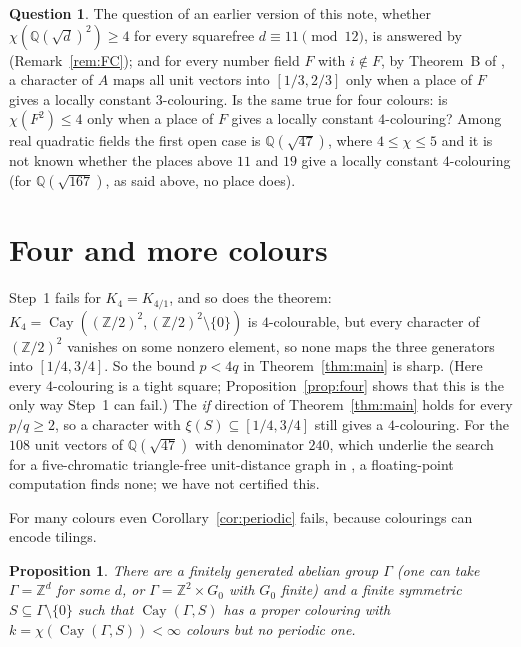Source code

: \documentclass[11pt,a4paper]{amsart}
\newtheorem{proposition}[theorem]{Proposition}
\theoremstyle{definition}
\newtheorem{question}[theorem]{Question}
\newcommand{\Q}{\mathbb{Q}}
\newcommand{\Z}{\mathbb{Z}}
\newcommand{\Cay}{\operatorname{Cay}}
\begin{document}
\begin{question}
The question of an earlier version of this note, whether $\chi(\Q(\sqrt d)^2)\ge4$ for every squarefree
$d\equiv11\pmod{12}$, is answered by \cite{FC} (Remark~\ref{rem:FC}); and for every number field $F$ with $i\notin F$, by Theorem~B of
\cite{TCol}, a character of $A$ maps all unit vectors into $[1/3,2/3]$ only when a place of $F$ gives a locally
constant $3$-colouring. Is the same true for four colours: is $\chi(F^2)\le4$ only when a place of $F$ gives a
locally constant $4$-colouring? Among real quadratic fields the first open case is $\Q(\sqrt{47})$, where
$4\le\chi\le5$ \cite{FC} and it is not known whether the places above $11$ and $19$ give a locally constant
$4$-colouring (for $\Q(\sqrt{167})$, as said above, no place does).
\end{question}

\section{Four and more colours}\label{sec:four}

Step~1 fails for $K_4=K_{4/1}$, and so does the theorem: $K_4=\Cay((\Z/2)^2,(\Z/2)^2\setminus\{0\})$ is
$4$-colourable, but every character of $(\Z/2)^2$ vanishes on some nonzero element, so none maps the three
generators into $[1/4,3/4]$. So the bound $p<4q$ in Theorem~\ref{thm:main} is sharp. (Here every $4$-colouring is
a tight square; Proposition~\ref{prop:four} shows that this is the only way Step~1 can fail.)
The \emph{if} direction of Theorem~\ref{thm:main} holds for every $p/q\ge2$, so a character with
$\xi(S)\subseteq[1/4,3/4]$ still gives a $4$-colouring. For the $108$ unit vectors of $\Q(\sqrt{47})$ with denominator $240$, which underlie the search for
a five-chromatic triangle-free unit-distance graph in \cite{LG}, a floating-point computation finds none; we have
not certified this.

For many colours even Corollary~\ref{cor:periodic} fails, because colourings can encode tilings.

\begin{proposition}\label{prop:aperiodic}
There are a finitely generated abelian group $\Gamma$ (one can take $\Gamma=\Z^d$ for some $d$, or
$\Gamma=\Z^2\times G_0$ with $G_0$ finite) and a finite symmetric $S\subseteq\Gamma\setminus\{0\}$ such that
$\Cay(\Gamma,S)$ has a proper colouring with $k=\chi(\Cay(\Gamma,S))<\infty$ colours but no periodic one.
\end{proposition}
\end{document}
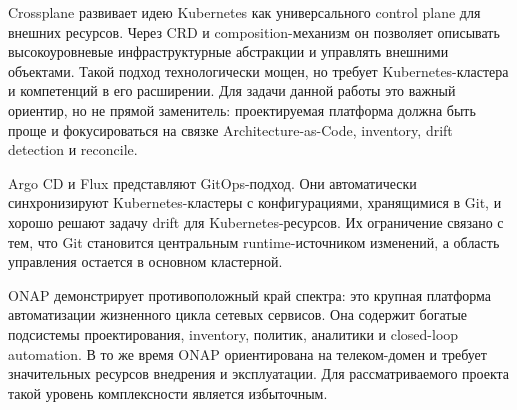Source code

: Crossplane развивает идею Kubernetes как универсального control plane для внешних ресурсов. Через CRD и composition-механизм он позволяет описывать высокоуровневые инфраструктурные абстракции и управлять внешними объектами. Такой подход технологически мощен, но требует Kubernetes-кластера и компетенций в его расширении. Для задачи данной работы это важный ориентир, но не прямой заменитель: проектируемая платформа должна быть проще и фокусироваться на связке Architecture-as-Code, inventory, drift detection и reconcile.

Argo CD и Flux представляют GitOps-подход. Они автоматически синхронизируют Kubernetes-кластеры с конфигурациями, хранящимися в Git, и хорошо решают задачу drift для Kubernetes-ресурсов. Их ограничение связано с тем, что Git становится центральным runtime-источником изменений, а область управления остается в основном кластерной.

ONAP демонстрирует противоположный край спектра: это крупная платформа автоматизации жизненного цикла сетевых сервисов. Она содержит богатые подсистемы проектирования, inventory, политик, аналитики и closed-loop automation. В то же время ONAP ориентирована на телеком-домен и требует значительных ресурсов внедрения и эксплуатации. Для рассматриваемого проекта такой уровень комплексности является избыточным.


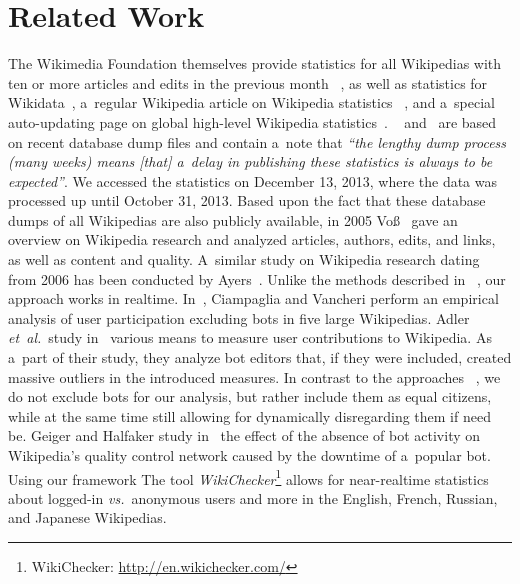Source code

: \documentclass{sig-alternate}
\newcommand{\inlinelistingsize}{\fontsize{8pt}{11pt}}
\let\oldurl\url
\renewcommand{\url}[1]{\inlinelistingsize\oldurl{#1}}
\begin{document}
\section{Related Work}

The Wikimedia Foundation themselves provide
statistics for all Wikipedias
with ten or more articles and edits in the previous month%
~\cite{zachte2013wikipedia},
as well as statistics for Wikidata~\cite{zachte2013wikidata},
a~regular Wikipedia article on Wikipedia statistics%
~\cite{wikipedia2013stats},
and a~special auto-updating page on global high-level
Wikipedia statistics~\cite{wikipedia2013special}.
~\cite{zachte2013wikidata} and~\cite{zachte2013wikipedia}
are based on recent database dump files
and contain a~note that \textit{``the lengthy dump process
(many weeks) means [that] a~delay in publishing these statistics
is always to be expected''}.
We accessed the statistics on December 13, 2013,
where the data was processed up until October 31, 2013.
Based upon the fact that these database dumps
of all Wikipedias are also publicly available,
in 2005 Voß~\cite{voss2005measuring} gave 
an overview on Wikipedia research
and analyzed articles, authors, edits, and links,
as well as content and quality.
A~similar study on Wikipedia research dating from 2006
has been conducted by Ayers~\cite{ayers2006researchingwikipedia}.
Unlike the methods described in~%
\cite{ayers2006researchingwikipedia,voss2005measuring,zachte2013wikidata,zachte2013wikipedia},
our approach works in realtime.
In~\cite{ciampaglia2010empiricalanalysis}, Ciampaglia and Vancheri
perform an empirical analysis of user participation
excluding bots in five large Wikipedias.
Adler \emph{et~al.}\ study in~\cite{adler2008measuringauthor}
various means to measure user contributions to Wikipedia.
As a~part of their study, they analyze bot editors
that, if they were included, created massive outliers
in the introduced measures.
In contrast to the approaches%
~\cite{adler2008measuringauthor,ciampaglia2010empiricalanalysis},
we do not exclude bots for our analysis,
but rather include them as equal citizens,
while at the same time still allowing for dynamically
disregarding them if need be.
Geiger and Halfaker study in~\cite{geiger2013withoutbots}
the effect of the absence of bot activity on Wikipedia's
quality control network caused by the downtime of a~popular bot.
Using our framework
The tool \emph{WikiChecker}\footnote{WikiChecker:
\url{http://en.wikichecker.com/}}
allows for near-realtime statistics
about logged-in \emph{vs.}\ anonymous users and more in
the English, French, Russian, and Japanese Wikipedias.
\end{document}
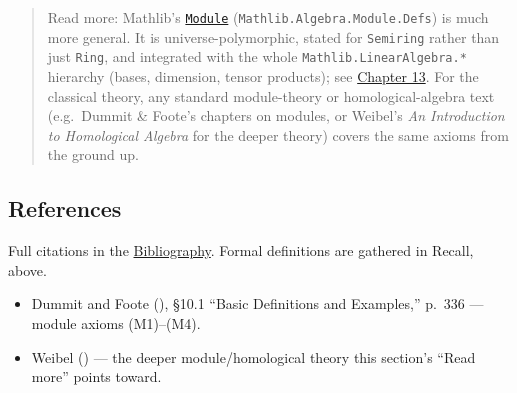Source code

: \begin{quote}
Read more: Mathlib's \href{https://loogle.lean-lang.org/?q=Module}{\texttt{Module}} (\texttt{Mathlib.Algebra.Module.Defs}) is much more general. It is universe-polymorphic, stated for \texttt{Semiring} rather than just \texttt{Ring}, and integrated with the whole \texttt{Mathlib.LinearAlgebra.*} hierarchy (bases, dimension, tensor products); see \hyperref[sec:13-next-steps:02-moving-to-mathlib:1]{Chapter 13}. For the classical theory, any standard module-theory or homological-algebra text (e.g.~Dummit \& Foote's chapters on modules, or Weibel's \emph{An Introduction to Homological Algebra} for the deeper theory) covers the same axioms from the ground up.
\end{quote}

\subsection{References}\label{sec:10-modules:02-translating-into-lean:3}

Full citations in the \hyperref[sec:root:bibliography:1]{Bibliography}. Formal definitions are gathered in Recall, above.

\begin{itemize}
\tightlist
\item
  Dummit and Foote (\cite{DummitFoote2003}), §10.1 ``Basic Definitions and Examples,'' p.~336 --- module axioms (M1)--(M4).
\item
  Weibel (\cite{Weibel1994}) --- the deeper module/homological theory this section's ``Read more'' points toward.
\end{itemize}
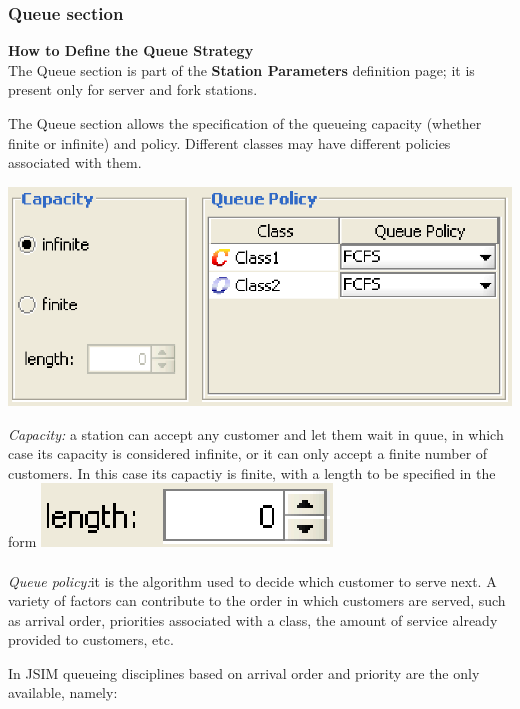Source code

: \subsubsection{Queue section}
\label{sec:QueueSection}
\textbf{How to Define the Queue Strategy}\\
The Queue section is part of the \textbf{Station Parameters} definition page; it is present only for server and fork stations. 

The Queue section allows the specification of the queueing capacity (whether finite or infinite) and policy. Different classes may have different policies associated with them.
\begin{center}
\includegraphics[scale=.5]{img/jsim/queue_section1.eps}
\end{center}
\emph{Capacity:} a station can accept any customer and let them wait in quue, in which case its capacity is considered infinite, or it can only accept a finite number 
of customers. In this case its capactiy is finite, with a length to be specified in the form \includegraphics[scale=.5]{img/jsim/lenght.eps}\\\\
\emph{Queue policy:}it is the algorithm used to decide which customer to serve next. A variety of factors can contribute to the order in which customers are served, such as arrival order, priorities associated with a class, the amount of service already provided to customers, etc.

In JSIM queueing disciplines based on arrival order and priority are the only available, namely:

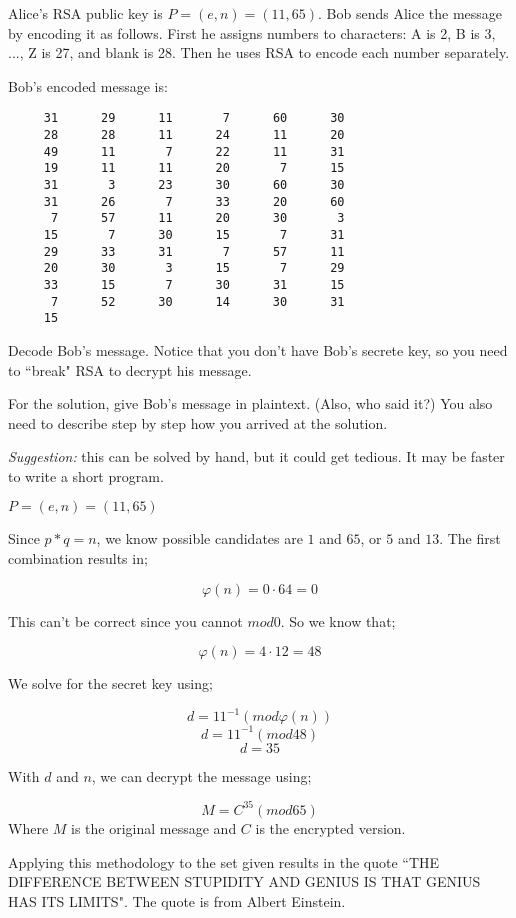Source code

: 
\begin{problem}
Alice's RSA public key is $P = (e,n) = (11,65)$.
Bob sends Alice the message by encoding it as follows.
First he assigns numbers to characters:
A is 2, B is 3, ..., Z is 27, and blank is 28. Then he
uses RSA to encode each number separately. 

Bob's encoded message is:

\begin{verbatim}
     31      29      11       7      60      30
     28      28      11      24      11      20
     49      11       7      22      11      31
     19      11      11      20       7      15
     31       3      23      30      60      30
     31      26       7      33      20      60
      7      57      11      20      30       3
     15       7      30      15       7      31
     29      33      31       7      57      11
     20      30       3      15       7      29
     33      15       7      30      31      15
      7      52      30      14      30      31
     15
\end{verbatim}

Decode Bob's message.
Notice that you don't have Bob's secrete key, so you
need to ``break" RSA to decrypt his message.

For the solution, give Bob's message in plaintext. (Also, who said it?)
You also need to describe step by step how you arrived at the solution. 

\emph{Suggestion:} this can be solved by hand, but it could get tedious. It may
be faster to write a short program.
\end{problem}

\begin{solution}

$P = (e,n) = (11,65)$

Since $p * q = n$, we know possible candidates are $1$ and $65$, or $5$ and $13$.
The first combination results in; 

\[ \varphi(n) = 0 \cdot 64 = 0 \]

This can't be correct since you cannot $mod 0$. So we know that;

\[ \varphi(n) = 4 \cdot 12 = 48 \]

We solve for the secret key using;

\[ d = 11^{-1}(mod \varphi(n)) \]
\[ d = 11^{-1}(mod 48) \]
\[ d = 35 \]

With $d$ and $n$, we can decrypt the message using;

\[ M = C^{35}(mod 65) \]
Where $M$ is the original message and $C$ is the encrypted version.

Applying this methodology to the set given results in the quote ``THE DIFFERENCE BETWEEN STUPIDITY AND GENIUS IS THAT GENIUS HAS ITS LIMITS". The quote is from Albert Einstein.
\end{solution}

:: Problem to work on ::
Each line in the entries above that includes the string "includegraphics" adds to the count; state that count only.

:: Output of the exercise ::
2